2018-02-02 22:40:30

by Daniel Reichelt

[permalink] [raw]
Subject: Re: It's back! (Re: [REGRESSION] NFS is creating a hidden port (left over from xs_bind() ))

Hi Trond, Steven,

eversince I switched from Debian Jessie to Stretch last summer, I've
been seeing the very same hidden ports on an NFS server as described in
[1], which is a follow-up to [2].

Your patch ([3], [4]) solved the issue back then. Later on, you changed
that fix again in [5], which lead to the situation we're seeing today.

Reverting 0b0ab51 fixes the issue for me.

Let me know if you need more info.



Thanks
Daniel


[1] https://lkml.org/lkml/2016/6/30/341
[2] https://lkml.org/lkml/2015/6/11/803
[3] https://lkml.org/lkml/2015/6/19/759
[4] 4876cc779ff525b9c2376d8076edf47815e71f2c
[5] 4b0ab51db32eba0f48b7618254742f143364a28d


Attachments:
signature.asc (883.00 B)
OpenPGP digital signature

2018-02-06 00:25:31

by Trond Myklebust

[permalink] [raw]
Subject: Re: It's back! (Re: [REGRESSION] NFS is creating a hidden port (left over from xs_bind() ))

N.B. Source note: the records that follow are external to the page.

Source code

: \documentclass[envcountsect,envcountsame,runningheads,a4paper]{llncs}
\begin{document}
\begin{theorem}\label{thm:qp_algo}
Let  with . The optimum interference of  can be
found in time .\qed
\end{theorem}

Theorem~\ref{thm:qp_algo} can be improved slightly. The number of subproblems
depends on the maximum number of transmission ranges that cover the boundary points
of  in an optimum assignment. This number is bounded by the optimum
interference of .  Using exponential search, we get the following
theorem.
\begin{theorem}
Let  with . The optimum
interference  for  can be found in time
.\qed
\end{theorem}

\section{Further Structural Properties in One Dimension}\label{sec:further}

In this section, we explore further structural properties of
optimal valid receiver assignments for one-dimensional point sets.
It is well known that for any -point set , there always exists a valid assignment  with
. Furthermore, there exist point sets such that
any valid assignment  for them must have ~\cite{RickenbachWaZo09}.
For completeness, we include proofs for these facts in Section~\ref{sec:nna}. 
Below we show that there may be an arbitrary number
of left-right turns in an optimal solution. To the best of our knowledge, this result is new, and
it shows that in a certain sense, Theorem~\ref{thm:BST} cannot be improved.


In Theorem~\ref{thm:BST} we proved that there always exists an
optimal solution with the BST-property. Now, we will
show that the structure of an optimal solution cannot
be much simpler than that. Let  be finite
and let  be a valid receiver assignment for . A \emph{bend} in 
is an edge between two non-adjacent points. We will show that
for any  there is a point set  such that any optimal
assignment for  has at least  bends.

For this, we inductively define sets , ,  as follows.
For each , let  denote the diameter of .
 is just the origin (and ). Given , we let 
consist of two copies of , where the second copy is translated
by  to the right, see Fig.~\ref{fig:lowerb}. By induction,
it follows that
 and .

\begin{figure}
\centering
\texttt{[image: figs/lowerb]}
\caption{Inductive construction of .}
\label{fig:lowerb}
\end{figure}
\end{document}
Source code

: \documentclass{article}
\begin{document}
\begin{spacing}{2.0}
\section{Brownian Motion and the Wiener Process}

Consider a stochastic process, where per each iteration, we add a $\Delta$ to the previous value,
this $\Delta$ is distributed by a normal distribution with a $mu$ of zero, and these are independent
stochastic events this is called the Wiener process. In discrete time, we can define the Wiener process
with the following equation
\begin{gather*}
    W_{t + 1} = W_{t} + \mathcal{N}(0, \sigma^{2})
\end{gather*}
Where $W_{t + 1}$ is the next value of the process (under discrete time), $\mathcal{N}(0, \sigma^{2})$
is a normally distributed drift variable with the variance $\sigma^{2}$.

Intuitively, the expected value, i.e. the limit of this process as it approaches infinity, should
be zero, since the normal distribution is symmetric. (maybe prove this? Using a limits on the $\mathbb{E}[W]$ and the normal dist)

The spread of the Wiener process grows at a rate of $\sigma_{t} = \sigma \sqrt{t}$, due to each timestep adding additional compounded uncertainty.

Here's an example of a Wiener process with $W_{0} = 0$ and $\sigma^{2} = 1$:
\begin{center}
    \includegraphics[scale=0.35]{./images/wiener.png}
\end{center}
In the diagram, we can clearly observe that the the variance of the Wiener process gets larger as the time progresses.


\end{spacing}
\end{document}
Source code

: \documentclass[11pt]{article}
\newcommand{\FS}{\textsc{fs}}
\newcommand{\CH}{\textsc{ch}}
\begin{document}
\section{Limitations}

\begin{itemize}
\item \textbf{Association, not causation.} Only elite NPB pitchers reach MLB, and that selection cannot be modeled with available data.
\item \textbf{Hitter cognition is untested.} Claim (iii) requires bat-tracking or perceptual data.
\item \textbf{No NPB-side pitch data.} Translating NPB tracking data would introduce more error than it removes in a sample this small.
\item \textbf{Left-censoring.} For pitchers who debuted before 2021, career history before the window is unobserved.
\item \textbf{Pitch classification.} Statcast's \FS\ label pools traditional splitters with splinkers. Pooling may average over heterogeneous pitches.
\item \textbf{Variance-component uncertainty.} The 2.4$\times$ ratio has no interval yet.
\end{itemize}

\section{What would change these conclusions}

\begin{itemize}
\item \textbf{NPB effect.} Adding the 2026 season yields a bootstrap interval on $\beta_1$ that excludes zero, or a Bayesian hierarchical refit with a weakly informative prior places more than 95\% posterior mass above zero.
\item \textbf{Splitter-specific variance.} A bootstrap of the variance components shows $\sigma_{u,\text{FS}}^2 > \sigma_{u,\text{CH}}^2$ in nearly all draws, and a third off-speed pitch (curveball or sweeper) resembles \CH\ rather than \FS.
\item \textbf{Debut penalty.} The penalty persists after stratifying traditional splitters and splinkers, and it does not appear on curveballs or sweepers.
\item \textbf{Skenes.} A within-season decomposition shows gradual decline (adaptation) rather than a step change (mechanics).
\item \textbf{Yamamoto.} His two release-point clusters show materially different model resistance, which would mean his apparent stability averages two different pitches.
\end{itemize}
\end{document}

On Fri, 2018-02-02 at 22:31 +0100, Daniel Reichelt wrote:
> Hi Trond, Steven,
>
> eversince I switched from Debian Jessie to Stretch last summer, I've
> been seeing the very same hidden ports on an NFS server as described
> in
> [1], which is a follow-up to [2].
>
> Your patch ([3], [4]) solved the issue back then. Later on, you
> changed
> that fix again in [5], which lead to the situation we're seeing
> today.
>
> Reverting 0b0ab51 fixes the issue for me.
>
> Let me know if you need more info.
>
>
>
> Thanks
> Daniel
>
>
> [1] https://lkml.org/lkml/2016/6/30/341
> [2] https://lkml.org/lkml/2015/6/11/803
> [3] https://lkml.org/lkml/2015/6/19/759
> [4] 4876cc779ff525b9c2376d8076edf47815e71f2c
> [5] 4b0ab51db32eba0f48b7618254742f143364a28d

Does the following fix the issue?

8<-----------------------------------------------
From 9b30889c548a4d45bfe6226e58de32504c1d682f Mon Sep 17 00:00:00 2001
From: Trond Myklebust <[email protected]>
Date: Mon, 5 Feb 2018 10:20:06 -0500
Subject: [PATCH] SUNRPC: Ensure we always close the socket after a connection
shuts down

Ensure that we release the TCP socket once it is in the TCP_CLOSE or
TCP_TIME_WAIT state (and only then) so that we don't confuse rkhunter
and its ilk.

Signed-off-by: Trond Myklebust <[email protected]>
---
net/sunrpc/xprtsock.c | 23 ++++++++++-------------
1 file changed, 10 insertions(+), 13 deletions(-)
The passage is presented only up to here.